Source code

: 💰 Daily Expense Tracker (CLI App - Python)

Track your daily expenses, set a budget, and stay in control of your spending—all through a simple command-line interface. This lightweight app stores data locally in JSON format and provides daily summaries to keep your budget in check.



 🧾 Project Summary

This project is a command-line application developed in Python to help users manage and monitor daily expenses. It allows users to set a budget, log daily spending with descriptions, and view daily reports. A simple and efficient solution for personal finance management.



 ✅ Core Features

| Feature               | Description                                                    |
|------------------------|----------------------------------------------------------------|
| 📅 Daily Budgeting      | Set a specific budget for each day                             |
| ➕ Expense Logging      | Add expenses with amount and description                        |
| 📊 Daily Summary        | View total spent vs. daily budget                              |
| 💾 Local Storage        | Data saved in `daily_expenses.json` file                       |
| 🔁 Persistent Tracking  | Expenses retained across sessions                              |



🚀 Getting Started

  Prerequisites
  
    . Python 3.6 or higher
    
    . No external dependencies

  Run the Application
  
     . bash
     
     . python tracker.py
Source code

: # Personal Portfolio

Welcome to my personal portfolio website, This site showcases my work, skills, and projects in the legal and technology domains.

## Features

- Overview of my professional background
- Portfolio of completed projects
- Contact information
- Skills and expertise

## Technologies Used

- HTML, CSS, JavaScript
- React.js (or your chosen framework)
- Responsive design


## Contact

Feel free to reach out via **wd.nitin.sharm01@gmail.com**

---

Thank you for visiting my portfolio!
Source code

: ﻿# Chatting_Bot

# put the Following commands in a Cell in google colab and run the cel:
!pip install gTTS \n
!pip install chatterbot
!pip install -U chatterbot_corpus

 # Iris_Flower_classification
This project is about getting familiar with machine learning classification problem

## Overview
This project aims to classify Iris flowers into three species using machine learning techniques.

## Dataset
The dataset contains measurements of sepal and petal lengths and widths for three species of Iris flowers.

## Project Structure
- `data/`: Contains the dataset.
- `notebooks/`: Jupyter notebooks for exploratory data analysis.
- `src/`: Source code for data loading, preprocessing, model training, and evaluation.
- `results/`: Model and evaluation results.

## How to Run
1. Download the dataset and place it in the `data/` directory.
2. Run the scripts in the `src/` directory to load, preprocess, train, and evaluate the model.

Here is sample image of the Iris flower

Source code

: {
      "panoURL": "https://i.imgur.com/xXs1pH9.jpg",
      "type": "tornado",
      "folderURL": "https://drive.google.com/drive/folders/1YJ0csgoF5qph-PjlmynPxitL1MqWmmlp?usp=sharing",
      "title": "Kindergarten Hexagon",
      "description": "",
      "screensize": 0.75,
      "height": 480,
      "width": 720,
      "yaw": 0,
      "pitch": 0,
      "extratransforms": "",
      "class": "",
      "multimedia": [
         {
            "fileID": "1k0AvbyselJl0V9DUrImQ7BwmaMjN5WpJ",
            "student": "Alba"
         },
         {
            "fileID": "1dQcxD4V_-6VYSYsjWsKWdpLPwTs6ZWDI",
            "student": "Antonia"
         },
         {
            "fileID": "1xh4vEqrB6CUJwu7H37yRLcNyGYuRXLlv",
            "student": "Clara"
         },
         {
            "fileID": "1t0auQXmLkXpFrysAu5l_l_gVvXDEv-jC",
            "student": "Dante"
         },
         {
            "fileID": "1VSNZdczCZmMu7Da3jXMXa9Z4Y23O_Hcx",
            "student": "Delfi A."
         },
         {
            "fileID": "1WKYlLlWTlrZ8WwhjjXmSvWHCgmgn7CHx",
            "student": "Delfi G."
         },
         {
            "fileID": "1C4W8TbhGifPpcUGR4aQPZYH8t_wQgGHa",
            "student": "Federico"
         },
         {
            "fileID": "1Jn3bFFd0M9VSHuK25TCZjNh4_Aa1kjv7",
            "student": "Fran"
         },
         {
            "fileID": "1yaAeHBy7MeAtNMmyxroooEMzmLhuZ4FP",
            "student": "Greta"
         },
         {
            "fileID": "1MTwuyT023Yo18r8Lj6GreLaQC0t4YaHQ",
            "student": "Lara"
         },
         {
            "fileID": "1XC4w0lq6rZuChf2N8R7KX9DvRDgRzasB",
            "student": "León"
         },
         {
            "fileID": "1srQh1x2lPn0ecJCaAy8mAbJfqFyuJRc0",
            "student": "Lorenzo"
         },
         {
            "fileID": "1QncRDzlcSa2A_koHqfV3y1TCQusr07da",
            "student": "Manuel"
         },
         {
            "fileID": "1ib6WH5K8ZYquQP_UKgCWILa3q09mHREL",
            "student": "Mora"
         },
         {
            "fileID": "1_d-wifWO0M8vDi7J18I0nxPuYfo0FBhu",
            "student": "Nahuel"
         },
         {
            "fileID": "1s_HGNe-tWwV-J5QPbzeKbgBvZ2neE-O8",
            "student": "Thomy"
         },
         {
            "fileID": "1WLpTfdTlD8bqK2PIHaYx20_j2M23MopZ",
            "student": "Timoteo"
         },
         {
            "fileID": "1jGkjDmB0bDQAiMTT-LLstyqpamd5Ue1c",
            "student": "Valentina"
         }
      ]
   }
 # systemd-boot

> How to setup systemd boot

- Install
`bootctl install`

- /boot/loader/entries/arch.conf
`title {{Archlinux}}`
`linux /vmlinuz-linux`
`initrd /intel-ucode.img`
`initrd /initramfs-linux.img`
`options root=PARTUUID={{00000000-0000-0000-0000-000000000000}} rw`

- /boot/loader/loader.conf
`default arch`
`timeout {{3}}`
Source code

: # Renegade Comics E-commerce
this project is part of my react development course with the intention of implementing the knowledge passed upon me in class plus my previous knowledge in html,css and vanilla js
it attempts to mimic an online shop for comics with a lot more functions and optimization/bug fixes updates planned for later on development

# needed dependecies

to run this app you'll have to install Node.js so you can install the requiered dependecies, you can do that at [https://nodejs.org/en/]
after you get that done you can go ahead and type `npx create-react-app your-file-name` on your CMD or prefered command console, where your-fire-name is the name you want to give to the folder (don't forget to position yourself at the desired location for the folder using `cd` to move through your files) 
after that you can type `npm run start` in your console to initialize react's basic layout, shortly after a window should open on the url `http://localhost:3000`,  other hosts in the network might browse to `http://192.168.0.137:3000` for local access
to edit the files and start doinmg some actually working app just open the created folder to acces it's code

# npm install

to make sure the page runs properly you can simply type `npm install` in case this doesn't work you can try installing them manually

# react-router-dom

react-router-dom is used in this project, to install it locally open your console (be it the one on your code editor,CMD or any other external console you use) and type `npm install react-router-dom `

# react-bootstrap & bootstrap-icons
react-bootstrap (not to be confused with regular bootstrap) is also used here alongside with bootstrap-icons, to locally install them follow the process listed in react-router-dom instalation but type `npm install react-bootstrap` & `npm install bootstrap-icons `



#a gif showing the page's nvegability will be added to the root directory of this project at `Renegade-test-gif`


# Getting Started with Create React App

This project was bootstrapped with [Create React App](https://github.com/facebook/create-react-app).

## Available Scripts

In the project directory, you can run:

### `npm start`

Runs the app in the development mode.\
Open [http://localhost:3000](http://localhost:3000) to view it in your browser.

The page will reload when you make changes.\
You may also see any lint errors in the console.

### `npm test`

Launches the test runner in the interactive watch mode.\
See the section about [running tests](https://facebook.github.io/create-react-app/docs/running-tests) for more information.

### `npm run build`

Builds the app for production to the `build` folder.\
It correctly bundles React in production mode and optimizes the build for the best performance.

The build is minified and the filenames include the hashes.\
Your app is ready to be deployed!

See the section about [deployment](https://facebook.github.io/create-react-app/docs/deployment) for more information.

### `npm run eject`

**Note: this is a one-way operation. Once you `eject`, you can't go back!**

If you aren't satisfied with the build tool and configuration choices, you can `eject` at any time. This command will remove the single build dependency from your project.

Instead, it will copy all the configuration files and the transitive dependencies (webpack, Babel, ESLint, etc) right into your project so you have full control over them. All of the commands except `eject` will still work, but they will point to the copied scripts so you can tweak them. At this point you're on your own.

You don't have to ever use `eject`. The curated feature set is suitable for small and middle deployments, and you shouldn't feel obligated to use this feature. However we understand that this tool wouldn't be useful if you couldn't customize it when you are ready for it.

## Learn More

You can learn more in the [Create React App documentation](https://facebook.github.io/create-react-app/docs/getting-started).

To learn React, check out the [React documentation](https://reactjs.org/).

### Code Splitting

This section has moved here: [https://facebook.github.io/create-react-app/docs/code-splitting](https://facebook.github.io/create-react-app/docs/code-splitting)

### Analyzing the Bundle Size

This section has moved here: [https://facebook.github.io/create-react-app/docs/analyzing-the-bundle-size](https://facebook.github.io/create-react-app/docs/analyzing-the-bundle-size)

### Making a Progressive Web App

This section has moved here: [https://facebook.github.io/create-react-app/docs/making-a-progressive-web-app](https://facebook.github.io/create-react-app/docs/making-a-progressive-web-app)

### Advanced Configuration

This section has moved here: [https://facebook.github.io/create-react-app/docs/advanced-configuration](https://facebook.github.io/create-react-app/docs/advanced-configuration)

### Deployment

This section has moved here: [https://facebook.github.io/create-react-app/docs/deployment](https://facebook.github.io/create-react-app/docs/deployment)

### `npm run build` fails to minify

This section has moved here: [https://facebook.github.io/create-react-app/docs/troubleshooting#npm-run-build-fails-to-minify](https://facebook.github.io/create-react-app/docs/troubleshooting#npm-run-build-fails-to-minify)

_Task to carry out_
When a line above includes the word "ready", please list that line.

_Result_
Your app is ready to be deployed!
You don't have to ever use `eject`. The curated feature set is suitable for small and middle deployments, and you shouldn't feel obligated to use this feature. However we understand that this tool wouldn't be useful if you couldn't customize it when you are ready for it.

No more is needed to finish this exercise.